May 22, 2014
I was looking at this code the other day and thought to my self "This is terrible D" in the order of the C hello world with no error handling and returning a junk stack value.

I am a reasonably experienced C++ programmer but still a newbie at D. However, between the ideals of reusable code and no raw loops I felt there must be a better way.

 https://www.youtube.com/watch?v=cQkBOCo8UrE
 http://channel9.msdn.com/Events/GoingNative/2013/Cpp-Seasoning

So I tried rewriting the example on the dlang.org home page and came up with the following.

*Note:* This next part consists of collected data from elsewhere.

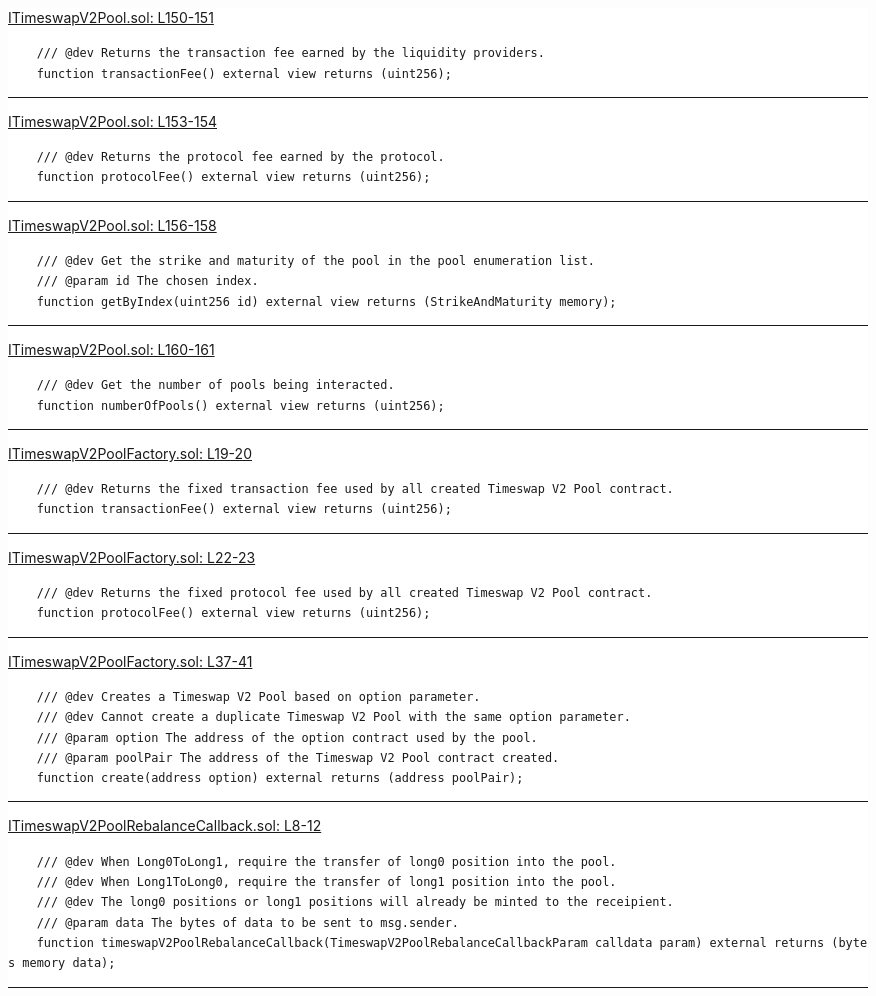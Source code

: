 [ITimeswapV2Pool.sol: L150-151](https://github.com/code-423n4/2023-01-timeswap/blob/ef4c84fb8535aad8abd6b67cc45d994337ec4514/packages/v2-pool/src/interfaces/ITimeswapV2Pool.sol#L150-L151)
```solidity
    /// @dev Returns the transaction fee earned by the liquidity providers.
    function transactionFee() external view returns (uint256);
```
___
[ITimeswapV2Pool.sol: L153-154](https://github.com/code-423n4/2023-01-timeswap/blob/ef4c84fb8535aad8abd6b67cc45d994337ec4514/packages/v2-pool/src/interfaces/ITimeswapV2Pool.sol#L153-L154)
```solidity
    /// @dev Returns the protocol fee earned by the protocol.
    function protocolFee() external view returns (uint256);
```
___
[ITimeswapV2Pool.sol: L156-158](https://github.com/code-423n4/2023-01-timeswap/blob/ef4c84fb8535aad8abd6b67cc45d994337ec4514/packages/v2-pool/src/interfaces/ITimeswapV2Pool.sol#L156-L158)
```solidity
    /// @dev Get the strike and maturity of the pool in the pool enumeration list.
    /// @param id The chosen index.
    function getByIndex(uint256 id) external view returns (StrikeAndMaturity memory);
```
___
[ITimeswapV2Pool.sol: L160-161](https://github.com/code-423n4/2023-01-timeswap/blob/ef4c84fb8535aad8abd6b67cc45d994337ec4514/packages/v2-pool/src/interfaces/ITimeswapV2Pool.sol#L160-L161)
```solidity
    /// @dev Get the number of pools being interacted.
    function numberOfPools() external view returns (uint256);
```
___
[ITimeswapV2PoolFactory.sol: L19-20](https://github.com/code-423n4/2023-01-timeswap/blob/ef4c84fb8535aad8abd6b67cc45d994337ec4514/packages/v2-pool/src/interfaces/ITimeswapV2PoolFactory.sol#L19-L20)
```solidity
    /// @dev Returns the fixed transaction fee used by all created Timeswap V2 Pool contract.
    function transactionFee() external view returns (uint256);
```
___
[ITimeswapV2PoolFactory.sol: L22-23](https://github.com/code-423n4/2023-01-timeswap/blob/ef4c84fb8535aad8abd6b67cc45d994337ec4514/packages/v2-pool/src/interfaces/ITimeswapV2PoolFactory.sol#L22-L23)
```solidity
    /// @dev Returns the fixed protocol fee used by all created Timeswap V2 Pool contract.
    function protocolFee() external view returns (uint256);
```
___
[ITimeswapV2PoolFactory.sol: L37-41](https://github.com/code-423n4/2023-01-timeswap/blob/ef4c84fb8535aad8abd6b67cc45d994337ec4514/packages/v2-pool/src/interfaces/ITimeswapV2PoolFactory.sol#L37-L41)
```solidity
    /// @dev Creates a Timeswap V2 Pool based on option parameter.
    /// @dev Cannot create a duplicate Timeswap V2 Pool with the same option parameter.
    /// @param option The address of the option contract used by the pool.
    /// @param poolPair The address of the Timeswap V2 Pool contract created.
    function create(address option) external returns (address poolPair);
```
___
[ITimeswapV2PoolRebalanceCallback.sol: L8-12](https://github.com/code-423n4/2023-01-timeswap/blob/ef4c84fb8535aad8abd6b67cc45d994337ec4514/packages/v2-pool/src/interfaces/callbacks/ITimeswapV2PoolRebalanceCallback.sol#L8-L12)
```solidity
    /// @dev When Long0ToLong1, require the transfer of long0 position into the pool.
    /// @dev When Long1ToLong0, require the transfer of long1 position into the pool.
    /// @dev The long0 positions or long1 positions will already be minted to the receipient.
    /// @param data The bytes of data to be sent to msg.sender.
    function timeswapV2PoolRebalanceCallback(TimeswapV2PoolRebalanceCallbackParam calldata param) external returns (bytes memory data);
```
___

import std.algorithm, std.exception, std.stdio;

double average(T)(T range)
{
  enforce(!range.empty, "No inputs");

  auto totals = range.map!(a => tuple(1.0, cast(double)(a))).reduce!((a, b) => tuple(a[0] + b[0], a[1] + b[1]));
  return totals[1] / totals[0];
}

void main()
{
  writeln("Average line length: ", stdin.byLine.map!(a => a.length).average);
}


In doing so I ran into a few issues.
- Average or mean did not seem to already exist in algorithm or numeric.
- I could not think of an easy way to add component wise binaryOp to a Tuple.
- Tried using static array instead of tuple but could not work out how to crate a static array as the result of a lambda.
- Using dynamic array caused a compile issue and presumably would have had terrible heap garbage.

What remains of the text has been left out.